## Work task
An exact transcription of every entry is required, with the images left out.
*** Dataset records ***
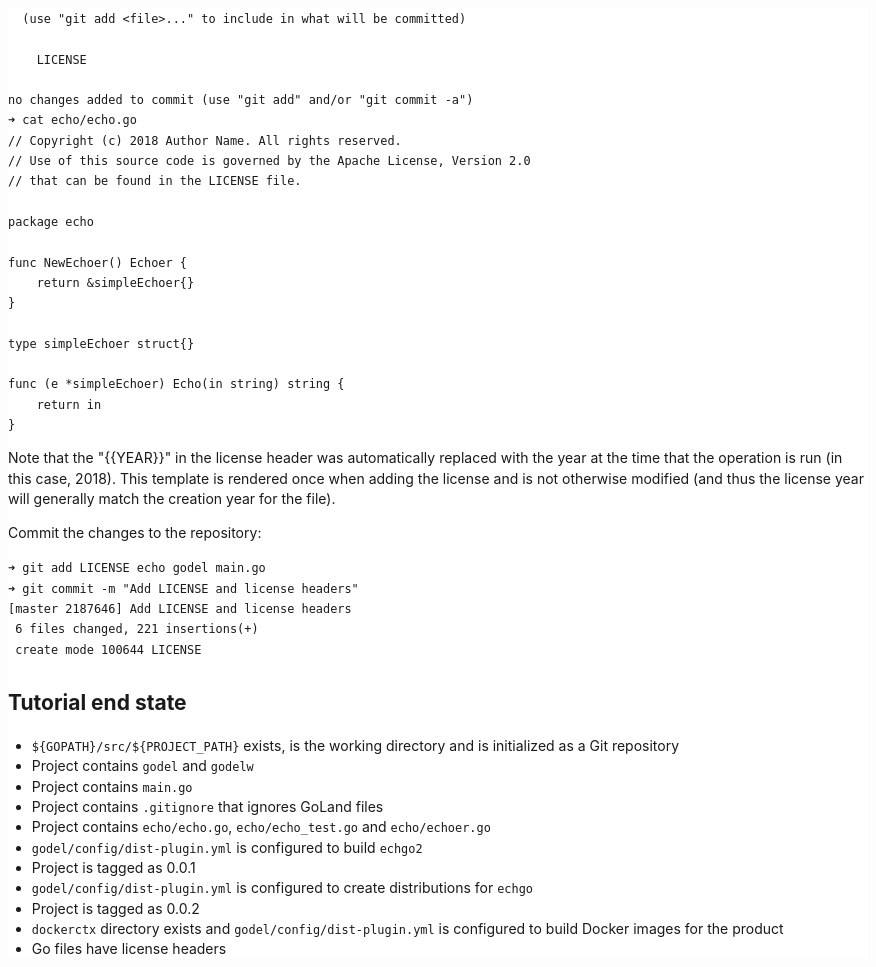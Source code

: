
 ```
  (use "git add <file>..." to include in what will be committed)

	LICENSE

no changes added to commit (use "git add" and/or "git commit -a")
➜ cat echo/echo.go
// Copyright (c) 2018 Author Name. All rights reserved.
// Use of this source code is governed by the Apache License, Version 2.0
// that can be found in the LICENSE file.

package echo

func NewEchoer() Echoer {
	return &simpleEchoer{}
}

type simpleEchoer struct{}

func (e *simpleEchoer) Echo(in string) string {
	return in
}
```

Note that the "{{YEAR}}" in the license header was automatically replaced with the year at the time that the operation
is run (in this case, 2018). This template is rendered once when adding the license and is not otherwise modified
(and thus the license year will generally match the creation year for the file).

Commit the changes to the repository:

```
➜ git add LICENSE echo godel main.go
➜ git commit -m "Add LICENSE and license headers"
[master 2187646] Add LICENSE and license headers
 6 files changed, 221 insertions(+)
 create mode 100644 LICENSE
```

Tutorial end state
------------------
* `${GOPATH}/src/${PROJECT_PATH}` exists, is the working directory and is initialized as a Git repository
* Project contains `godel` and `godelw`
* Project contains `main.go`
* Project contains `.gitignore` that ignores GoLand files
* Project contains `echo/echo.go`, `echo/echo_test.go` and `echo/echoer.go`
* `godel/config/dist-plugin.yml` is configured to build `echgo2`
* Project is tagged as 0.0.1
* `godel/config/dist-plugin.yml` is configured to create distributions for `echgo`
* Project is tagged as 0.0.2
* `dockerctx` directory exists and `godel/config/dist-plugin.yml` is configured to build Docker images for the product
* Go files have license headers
***
## Reply to the exercise
Source code

:
 ```
  (use "git add <file>..." to include in what will be committed)

	LICENSE

no changes added to commit (use "git add" and/or "git commit -a")
➜ cat echo/echo.go
// Copyright (c) 2018 Author Name. All rights reserved.
// Use of this source code is governed by the Apache License, Version 2.0
// that can be found in the LICENSE file.

package echo

func NewEchoer() Echoer {
	return &simpleEchoer{}
}

type simpleEchoer struct{}

func (e *simpleEchoer) Echo(in string) string {
	return in
}
```

Note that the "{{YEAR}}" in the license header was automatically replaced with the year at the time that the operation
is run (in this case, 2018). This template is rendered once when adding the license and is not otherwise modified
(and thus the license year will generally match the creation year for the file).

Commit the changes to the repository:

```
➜ git add LICENSE echo godel main.go
➜ git commit -m "Add LICENSE and license headers"
[master 2187646] Add LICENSE and license headers
 6 files changed, 221 insertions(+)
 create mode 100644 LICENSE
```

Tutorial end state
------------------
* `${GOPATH}/src/${PROJECT_PATH}` exists, is the working directory and is initialized as a Git repository
* Project contains `godel` and `godelw`
* Project contains `main.go`
* Project contains `.gitignore` that ignores GoLand files
* Project contains `echo/echo.go`, `echo/echo_test.go` and `echo/echoer.go`
* `godel/config/dist-plugin.yml` is configured to build `echgo2`
* Project is tagged as 0.0.1
* `godel/config/dist-plugin.yml` is configured to create distributions for `echgo`
* Project is tagged as 0.0.2
* `dockerctx` directory exists and `godel/config/dist-plugin.yml` is configured to build Docker images for the product
* Go files have license headers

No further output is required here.